NFL: Tom Brady to appeal four-game ban

The New England Patriots are considering their options in the wake of the ‘excessive’ punishment received over the ‘Deflate Gate’ scandal.

Patriots owner Robert Kraft hit out at the NFL after Monday brought confirmation of their penalties for letting the air out of footballs before the AFC Championship Game against the Indianapolis Colts in January.

Quarterback Tom Brady was banned for four games, the franchise lost their first round draft pick in 2016 and a fourth rounder in 2017, and they were levied with a $1m fine (£640,000).
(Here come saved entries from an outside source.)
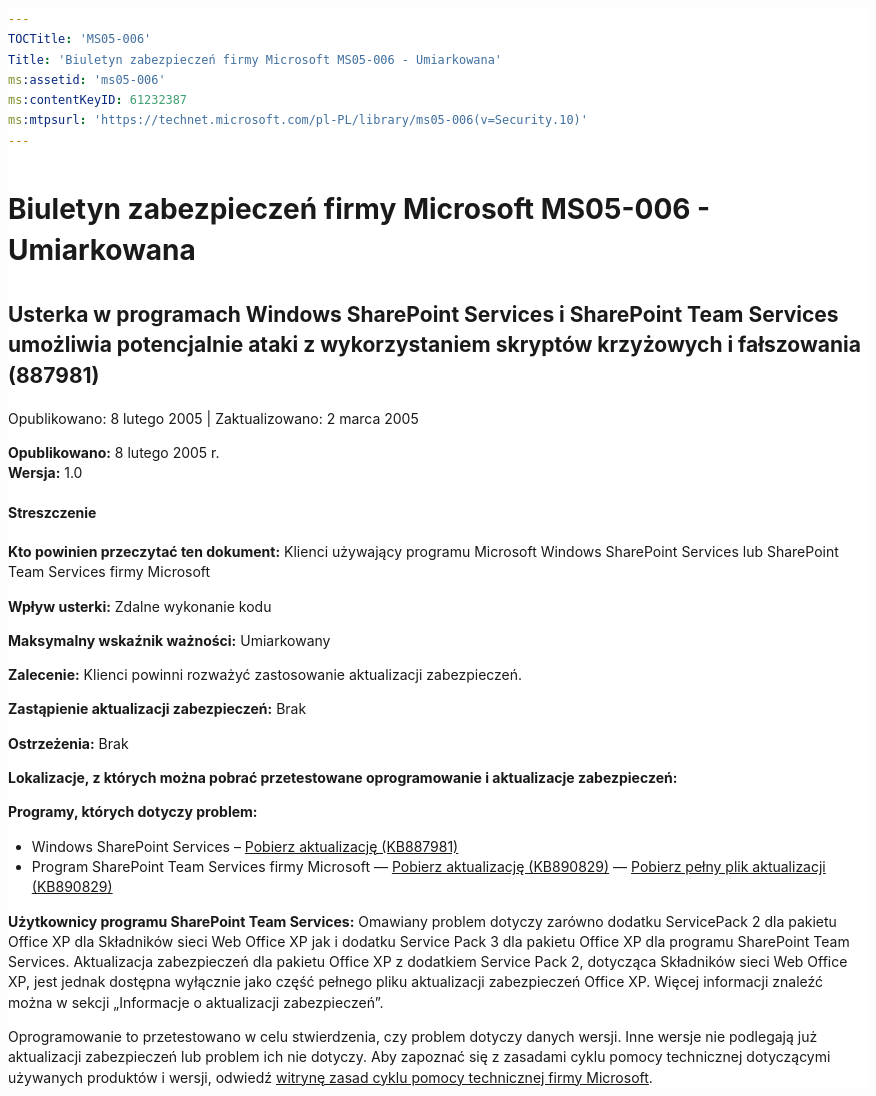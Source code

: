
 ```yaml
---
TOCTitle: 'MS05-006'
Title: 'Biuletyn zabezpieczeń firmy Microsoft MS05-006 - Umiarkowana'
ms:assetid: 'ms05-006'
ms:contentKeyID: 61232387
ms:mtpsurl: 'https://technet.microsoft.com/pl-PL/library/ms05-006(v=Security.10)'
---
```


Biuletyn zabezpieczeń firmy Microsoft MS05-006 - Umiarkowana
============================================================

Usterka w programach Windows SharePoint Services i SharePoint Team Services umożliwia potencjalnie ataki z wykorzystaniem skryptów krzyżowych i fałszowania (887981)
--------------------------------------------------------------------------------------------------------------------------------------------------------------------

Opublikowano: 8 lutego 2005 | Zaktualizowano: 2 marca 2005

**Opublikowano:** 8 lutego 2005 r.  
**Wersja:** 1.0

#### Streszczenie

**Kto powinien przeczytać ten dokument:** Klienci używający programu Microsoft Windows SharePoint Services lub SharePoint Team Services firmy Microsoft

**Wpływ usterki:** Zdalne wykonanie kodu

**Maksymalny wskaźnik ważności:** Umiarkowany

**Zalecenie:** Klienci powinni rozważyć zastosowanie aktualizacji zabezpieczeń.

**Zastąpienie aktualizacji zabezpieczeń:** Brak

**Ostrzeżenia:** Brak

**Lokalizacje, z których można pobrać przetestowane oprogramowanie i aktualizacje zabezpieczeń:**

**Programy, których dotyczy problem:**

-   Windows SharePoint Services – [Pobierz aktualizację (KB887981)](http://www.microsoft.com/downloads/details.aspx?familyid=6bb93661-0ce7-46cf-b8bb-55546b58a2f2&displaylang=pl)
-   Program SharePoint Team Services firmy Microsoft — [Pobierz aktualizację (KB890829)](http://www.microsoft.com/downloads/details.aspx?familyid=6be3f8ad-768e-4bcb-8eb3-ad74b576038c&displaylang=pl) — [Pobierz pełny plik aktualizacji (KB890829)](http://www.microsoft.com/downloads/details.aspx?familyid=6be3f8ad-768e-4bcb-8eb3-ad74b576038c&displaylang=pl)

**Użytkownicy programu SharePoint Team Services:** Omawiany problem dotyczy zarówno dodatku ServicePack 2 dla pakietu Office XP dla Składników sieci Web Office XP jak i dodatku Service Pack 3 dla pakietu Office XP dla programu SharePoint Team Services. Aktualizacja zabezpieczeń dla pakietu Office XP z dodatkiem Service Pack 2, dotycząca Składników sieci Web Office XP, jest jednak dostępna wyłącznie jako część pełnego pliku aktualizacji zabezpieczeń Office XP. Więcej informacji znaleźć można w sekcji „Informacje o aktualizacji zabezpieczeń”.

Oprogramowanie to przetestowano w celu stwierdzenia, czy problem dotyczy danych wersji. Inne wersje nie podlegają już aktualizacji zabezpieczeń lub problem ich nie dotyczy. Aby zapoznać się z zasadami cyklu pomocy technicznej dotyczącymi używanych produktów i wersji, odwiedź [witrynę zasad cyklu pomocy technicznej firmy Microsoft](http://go.microsoft.com/fwlink/?linkid=21742).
The Super Bowl champions now face having to start back-up quarterback Jimmy Garoppolo in their first four games, with Brady not coming back until after their week five bye – ironically, his first opponent would be the Colts.

Brady’s lack of cooperation with the investigation that led to the Wells Report came in for particular criticism when the sanctions were handed down, although his agent Don Yee said an appeal would be launched by the end of the week.

And Kraft offered his support to the 37-year-old in a statement that left open their right to appeal the remaining penalties – a U-turn from his previous stance – because of their severity.

Kraft’s statement read: “Despite our conviction that there was no tampering with footballs, it was our intention to accept any discipline levied by the league.

“Today’s punishment, however, far exceeded any reasonable expectation. It was based completely on circumstantial rather than hard or conclusive evidence.

“We are humbled by the support the New England Patriots have received from our fans throughout the world. We recognise our fans’ concerns regarding the NFL’s penalties and share in their disappointment in how this one-sided investigation was handled, as well as the dismissal of the scientific evidence supported by the Ideal Gas Law in the final report.

“Tom Brady has our unconditional support. Our belief in him has not wavered.”

Yee was similarly scathing in his disregard for the punishment handed down to his client.

He said: “The NFL has a well-documented history of making poor disciplinary decisions that often are overturned when truly independent and neutral judges or arbitrators preside.

“Sadly, today’s decision diminishes the NFL as it tells its fans, players and coaches that the games on the field don’t count as much as the games played on Park Avenue.”